I see that I’ve been using lots of physical metaphors here. That makes sense, I guess, because the other new horizon I’ve continued to explore has been getting fit. I think one of my last entries here was about joining a gym, and much to my own surprise, I’ve continued to go on a pretty regular basis. I’ve been managing to get there 3-4 times per week, and I’m starting to miss it on days that I don’t go. I’ve gotten into a routine that makes me puff and sweat some but is also kind of meditative somehow, and I like it. I’ve been using this elliptical-like machine, and I’ve been increasing both resistance and length of time I’m on it…I’m so ridiculously out of shape in terms of cardiopulmonary stamina that it’s taken me a while to be able to work hard enough to make my muscles burn, but I’m finally getting there. I do a half hour on the elliptical, and then I go walk a mile on the treadmill to cool down, which usually takes me about 20 mins. I’m still way, way too shy to hire a personal trainer; one of them just sort of randomly made eye contact with me yesterday, and I about ran and hid. Well, one day…when I’m feeling braver. I need some help with beginning a weight training program, so when I’m ready for that I’ll have to hire an expert.

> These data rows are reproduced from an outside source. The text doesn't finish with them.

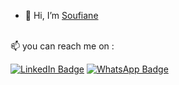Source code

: - 👋 Hi, I’m <a href="https://github.com/Soufiane-Majdar">Soufiane</a>

<br>
📫 you can reach me on  :


[![LinkedIn Badge](https://img.shields.io/badge/LinkedIn-Profile-informational?style=flat&logo=linkedin&logoColor=white&color=0D76A8)](https://www.linkedin.com/in/soufiane-majdar-47613719a/)
[![WhatsApp Badge](https://img.shields.io/badge/WhatsApp-25D366?style=flat&logo=whatsapp&logoColor=white)](https://wa.me/212613613508/)

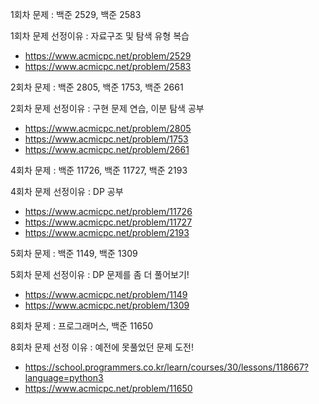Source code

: 1회차 문제 : 백준 2529, 백준 2583


1회차 문제 선정이유 : 자료구조 및 탐색 유형 복습


- https://www.acmicpc.net/problem/2529
- https://www.acmicpc.net/problem/2583


2회차 문제 : 백준 2805, 백준 1753, 백준 2661


2회차 문제 선정이유 : 구현 문제 연습, 이분 탐색 공부


- https://www.acmicpc.net/problem/2805
- https://www.acmicpc.net/problem/1753
- https://www.acmicpc.net/problem/2661


4회차 문제 : 백준 11726, 백준 11727, 백준 2193


4회차 문제 선정이유 : DP 공부
- https://www.acmicpc.net/problem/11726
- https://www.acmicpc.net/problem/11727
- https://www.acmicpc.net/problem/2193


5회차 문제 : 백준 1149, 백준 1309


5회차 문제 선정이유 : DP 문제를 좀 더 풀어보기!
- https://www.acmicpc.net/problem/1149
- https://www.acmicpc.net/problem/1309


8회차 문제 : 프로그래머스, 백준 11650


8회차 문제 선정 이유 : 예전에 못풀었던 문제 도전!
- https://school.programmers.co.kr/learn/courses/30/lessons/118667?language=python3
- https://www.acmicpc.net/problem/11650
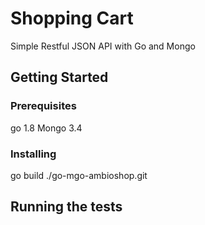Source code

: # Shopping Cart

Simple Restful JSON API with Go and Mongo

## Getting Started

### Prerequisites

go 1.8
Mongo 3.4

### Installing

go build
./go-mgo-ambioshop.git

## Running the tests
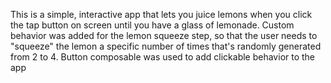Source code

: This is  a simple, interactive app that lets you juice lemons when you click the tap button on screen until you have a glass of lemonade. 
Custom behavior was added for the lemon squeeze step, so that the user needs to "squeeze" the lemon a specific number of times that's randomly generated from 2 to 4.
Button composable was used to add clickable behavior to the app
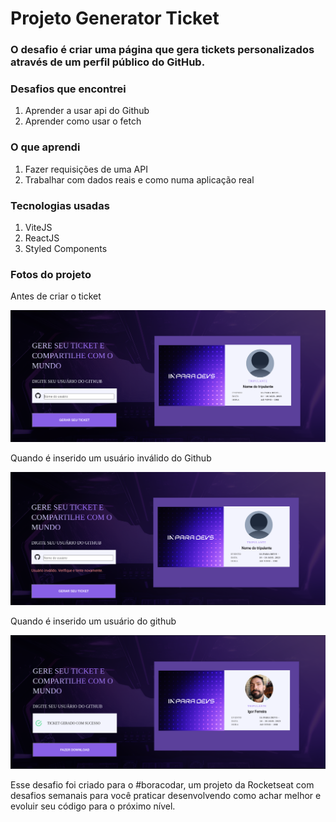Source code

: <h1>Projeto Generator Ticket</h1>

<h3>O desafio é criar uma página que gera tickets personalizados através de um perfil público do GitHub.

<h3>Desafios que encontrei</h3>
<ol>
   <li>Aprender a usar api do Github</li>
   <li>Aprender como usar o fetch</li>
</ol>

<h3>O que aprendi</h3>
<ol>
   <li>Fazer requisições de uma API</li>
   <li>Trabalhar com dados reais e como numa aplicação real</li>
</ol>

<h3>Tecnologias usadas</h3>
<ol>
   <li>ViteJS</li>
   <li>ReactJS</li>
   <li>Styled Components</li>
</ol>

<h3>Fotos do projeto</h3>

<p>Antes de criar o ticket<p>
<img src="/src/assets/generator-ticket-01.png">

<p>Quando é inserido um usuário inválido do Github<p>
<img src="/src/assets/generator-ticket-02.png">


<p>Quando é inserido um usuário do github<p>
<img src="/src/assets/generator-ticket-03.png">

<p>
   Esse desafio foi criado para o #boracodar, um projeto da Rocketseat com desafios semanais para você praticar desenvolvendo como achar melhor e evoluir seu código para o próximo nível.
</p>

Interestingly, in all of this, my eating has become completely out of my control once again. I’ve hardly tried to rein it in, but it’s getting to be time. I’ve got a comforting little exercise routine, and while my job continues to be stressful, eating everything that I can get my hands on doesn’t actually help. You’d think, after all these years, I would not have to prove that to myself again and again. But some lessons seem to take a while to sink in.

So, there you have it. Thank you all for allowing me to stay connected to your lives, and welcome back to mine.